AIM OF THE TASK: Copy out all of the data below with no alterations.
-- AVAILABLE DATA follows --
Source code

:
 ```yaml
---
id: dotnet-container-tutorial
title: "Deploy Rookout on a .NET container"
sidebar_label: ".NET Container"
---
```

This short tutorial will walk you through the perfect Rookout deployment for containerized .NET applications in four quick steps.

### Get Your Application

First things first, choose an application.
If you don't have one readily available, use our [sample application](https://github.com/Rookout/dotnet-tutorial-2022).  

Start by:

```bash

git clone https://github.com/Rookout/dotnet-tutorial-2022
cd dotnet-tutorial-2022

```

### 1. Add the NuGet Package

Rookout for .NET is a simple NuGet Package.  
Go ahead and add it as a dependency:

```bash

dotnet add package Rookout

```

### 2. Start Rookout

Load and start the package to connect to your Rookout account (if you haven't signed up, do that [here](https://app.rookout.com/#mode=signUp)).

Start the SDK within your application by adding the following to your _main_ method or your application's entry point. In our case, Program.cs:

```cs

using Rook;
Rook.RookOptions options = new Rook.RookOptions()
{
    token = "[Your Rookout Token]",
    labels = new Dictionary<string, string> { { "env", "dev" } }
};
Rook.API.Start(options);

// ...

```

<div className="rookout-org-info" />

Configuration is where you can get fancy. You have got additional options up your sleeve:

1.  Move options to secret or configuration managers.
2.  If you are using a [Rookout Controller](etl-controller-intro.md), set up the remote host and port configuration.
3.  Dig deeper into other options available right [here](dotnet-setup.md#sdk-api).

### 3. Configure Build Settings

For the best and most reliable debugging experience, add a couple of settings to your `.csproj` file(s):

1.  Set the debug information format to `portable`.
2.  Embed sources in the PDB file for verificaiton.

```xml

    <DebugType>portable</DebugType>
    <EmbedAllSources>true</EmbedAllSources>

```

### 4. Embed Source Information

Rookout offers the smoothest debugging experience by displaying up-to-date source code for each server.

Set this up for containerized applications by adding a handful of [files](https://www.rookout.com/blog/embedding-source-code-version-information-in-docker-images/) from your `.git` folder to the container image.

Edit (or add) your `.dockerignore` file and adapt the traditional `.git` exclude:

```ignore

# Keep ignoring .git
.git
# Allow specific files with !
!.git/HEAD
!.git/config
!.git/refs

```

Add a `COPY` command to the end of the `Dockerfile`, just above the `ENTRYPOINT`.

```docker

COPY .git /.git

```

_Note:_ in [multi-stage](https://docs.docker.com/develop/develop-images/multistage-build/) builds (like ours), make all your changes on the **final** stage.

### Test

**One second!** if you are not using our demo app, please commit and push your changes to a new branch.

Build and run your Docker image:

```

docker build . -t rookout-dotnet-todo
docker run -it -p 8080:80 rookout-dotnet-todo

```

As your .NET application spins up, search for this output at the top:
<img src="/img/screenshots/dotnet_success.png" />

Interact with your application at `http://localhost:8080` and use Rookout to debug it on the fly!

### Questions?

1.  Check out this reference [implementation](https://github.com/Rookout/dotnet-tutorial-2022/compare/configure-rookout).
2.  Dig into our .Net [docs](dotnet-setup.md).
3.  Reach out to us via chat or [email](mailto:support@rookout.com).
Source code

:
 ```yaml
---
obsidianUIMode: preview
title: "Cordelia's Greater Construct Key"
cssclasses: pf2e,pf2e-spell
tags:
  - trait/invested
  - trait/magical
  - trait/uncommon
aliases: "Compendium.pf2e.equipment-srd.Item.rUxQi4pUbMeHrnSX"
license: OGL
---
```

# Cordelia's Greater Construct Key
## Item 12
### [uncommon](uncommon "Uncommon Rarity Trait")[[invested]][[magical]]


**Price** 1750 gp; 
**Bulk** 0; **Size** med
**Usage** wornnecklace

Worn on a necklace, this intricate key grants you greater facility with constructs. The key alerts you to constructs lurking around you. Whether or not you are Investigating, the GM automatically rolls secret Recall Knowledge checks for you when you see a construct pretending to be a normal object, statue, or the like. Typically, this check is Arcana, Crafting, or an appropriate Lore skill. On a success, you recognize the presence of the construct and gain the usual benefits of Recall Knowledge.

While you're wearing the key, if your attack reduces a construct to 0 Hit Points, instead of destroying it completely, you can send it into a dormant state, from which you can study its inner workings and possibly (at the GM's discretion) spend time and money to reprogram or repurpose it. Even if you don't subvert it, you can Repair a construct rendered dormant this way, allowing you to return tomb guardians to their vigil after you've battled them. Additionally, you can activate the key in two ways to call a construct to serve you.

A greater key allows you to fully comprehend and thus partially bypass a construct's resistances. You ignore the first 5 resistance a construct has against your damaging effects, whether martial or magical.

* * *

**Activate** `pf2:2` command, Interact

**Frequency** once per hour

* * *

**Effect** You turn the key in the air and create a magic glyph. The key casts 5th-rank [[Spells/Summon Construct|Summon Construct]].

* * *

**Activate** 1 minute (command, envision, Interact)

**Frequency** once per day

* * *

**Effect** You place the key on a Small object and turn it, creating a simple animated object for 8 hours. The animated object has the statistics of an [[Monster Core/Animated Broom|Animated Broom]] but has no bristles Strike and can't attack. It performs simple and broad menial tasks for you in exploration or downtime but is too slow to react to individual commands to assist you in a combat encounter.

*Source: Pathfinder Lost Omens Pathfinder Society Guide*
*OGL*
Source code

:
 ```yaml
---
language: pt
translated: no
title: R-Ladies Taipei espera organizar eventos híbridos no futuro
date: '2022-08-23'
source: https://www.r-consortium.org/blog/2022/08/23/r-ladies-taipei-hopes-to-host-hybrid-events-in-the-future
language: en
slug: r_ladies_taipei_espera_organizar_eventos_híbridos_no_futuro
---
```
-- AVAILABLE DATA concluded --
REPLY TO THE TASK:
Source code

:
 ```yaml
---
id: dotnet-container-tutorial
title: "Deploy Rookout on a .NET container"
sidebar_label: ".NET Container"
---
```

This short tutorial will walk you through the perfect Rookout deployment for containerized .NET applications in four quick steps.

### Get Your Application

First things first, choose an application.
If you don't have one readily available, use our [sample application](https://github.com/Rookout/dotnet-tutorial-2022).  

Start by:

```bash

git clone https://github.com/Rookout/dotnet-tutorial-2022
cd dotnet-tutorial-2022

```

### 1. Add the NuGet Package

Rookout for .NET is a simple NuGet Package.  
Go ahead and add it as a dependency:

```bash

dotnet add package Rookout

```

### 2. Start Rookout

Load and start the package to connect to your Rookout account (if you haven't signed up, do that [here](https://app.rookout.com/#mode=signUp)).

Start the SDK within your application by adding the following to your _main_ method or your application's entry point. In our case, Program.cs:

```cs

using Rook;
Rook.RookOptions options = new Rook.RookOptions()
{
    token = "[Your Rookout Token]",
    labels = new Dictionary<string, string> { { "env", "dev" } }
};
Rook.API.Start(options);

// ...

```

<div className="rookout-org-info" />

Configuration is where you can get fancy. You have got additional options up your sleeve:

1.  Move options to secret or configuration managers.
2.  If you are using a [Rookout Controller](etl-controller-intro.md), set up the remote host and port configuration.
3.  Dig deeper into other options available right [here](dotnet-setup.md#sdk-api).

### 3. Configure Build Settings

For the best and most reliable debugging experience, add a couple of settings to your `.csproj` file(s):

1.  Set the debug information format to `portable`.
2.  Embed sources in the PDB file for verificaiton.

```xml

    <DebugType>portable</DebugType>
    <EmbedAllSources>true</EmbedAllSources>

```

### 4. Embed Source Information

Rookout offers the smoothest debugging experience by displaying up-to-date source code for each server.

Set this up for containerized applications by adding a handful of [files](https://www.rookout.com/blog/embedding-source-code-version-information-in-docker-images/) from your `.git` folder to the container image.

Edit (or add) your `.dockerignore` file and adapt the traditional `.git` exclude:

```ignore

# Keep ignoring .git
.git
# Allow specific files with !
!.git/HEAD
!.git/config
!.git/refs

```

Add a `COPY` command to the end of the `Dockerfile`, just above the `ENTRYPOINT`.

```docker

COPY .git /.git

```

_Note:_ in [multi-stage](https://docs.docker.com/develop/develop-images/multistage-build/) builds (like ours), make all your changes on the **final** stage.

### Test

**One second!** if you are not using our demo app, please commit and push your changes to a new branch.

Build and run your Docker image:

```

docker build . -t rookout-dotnet-todo
docker run -it -p 8080:80 rookout-dotnet-todo

```

As your .NET application spins up, search for this output at the top:
<img src="/img/screenshots/dotnet_success.png" />

Interact with your application at `http://localhost:8080` and use Rookout to debug it on the fly!

### Questions?

1.  Check out this reference [implementation](https://github.com/Rookout/dotnet-tutorial-2022/compare/configure-rookout).
2.  Dig into our .Net [docs](dotnet-setup.md).
3.  Reach out to us via chat or [email](mailto:support@rookout.com).
Source code

:
 ```yaml
---
obsidianUIMode: preview
title: "Cordelia's Greater Construct Key"
cssclasses: pf2e,pf2e-spell
tags:
  - trait/invested
  - trait/magical
  - trait/uncommon
aliases: "Compendium.pf2e.equipment-srd.Item.rUxQi4pUbMeHrnSX"
license: OGL
---
```

# Cordelia's Greater Construct Key
## Item 12
### [uncommon](uncommon "Uncommon Rarity Trait")[[invested]][[magical]]


**Price** 1750 gp; 
**Bulk** 0; **Size** med
**Usage** wornnecklace

Worn on a necklace, this intricate key grants you greater facility with constructs. The key alerts you to constructs lurking around you. Whether or not you are Investigating, the GM automatically rolls secret Recall Knowledge checks for you when you see a construct pretending to be a normal object, statue, or the like. Typically, this check is Arcana, Crafting, or an appropriate Lore skill. On a success, you recognize the presence of the construct and gain the usual benefits of Recall Knowledge.

While you're wearing the key, if your attack reduces a construct to 0 Hit Points, instead of destroying it completely, you can send it into a dormant state, from which you can study its inner workings and possibly (at the GM's discretion) spend time and money to reprogram or repurpose it. Even if you don't subvert it, you can Repair a construct rendered dormant this way, allowing you to return tomb guardians to their vigil after you've battled them. Additionally, you can activate the key in two ways to call a construct to serve you.

A greater key allows you to fully comprehend and thus partially bypass a construct's resistances. You ignore the first 5 resistance a construct has against your damaging effects, whether martial or magical.

* * *

**Activate** `pf2:2` command, Interact

**Frequency** once per hour

* * *

**Effect** You turn the key in the air and create a magic glyph. The key casts 5th-rank [[Spells/Summon Construct|Summon Construct]].

* * *

**Activate** 1 minute (command, envision, Interact)

**Frequency** once per day

* * *

**Effect** You place the key on a Small object and turn it, creating a simple animated object for 8 hours. The animated object has the statistics of an [[Monster Core/Animated Broom|Animated Broom]] but has no bristles Strike and can't attack. It performs simple and broad menial tasks for you in exploration or downtime but is too slow to react to individual commands to assist you in a combat encounter.

*Source: Pathfinder Lost Omens Pathfinder Society Guide*
*OGL*
Source code

:
 ```yaml
---
language: pt
translated: no
title: R-Ladies Taipei espera organizar eventos híbridos no futuro
date: '2022-08-23'
source: https://www.r-consortium.org/blog/2022/08/23/r-ladies-taipei-hopes-to-host-hybrid-events-in-the-future
language: en
slug: r_ladies_taipei_espera_organizar_eventos_híbridos_no_futuro
---
```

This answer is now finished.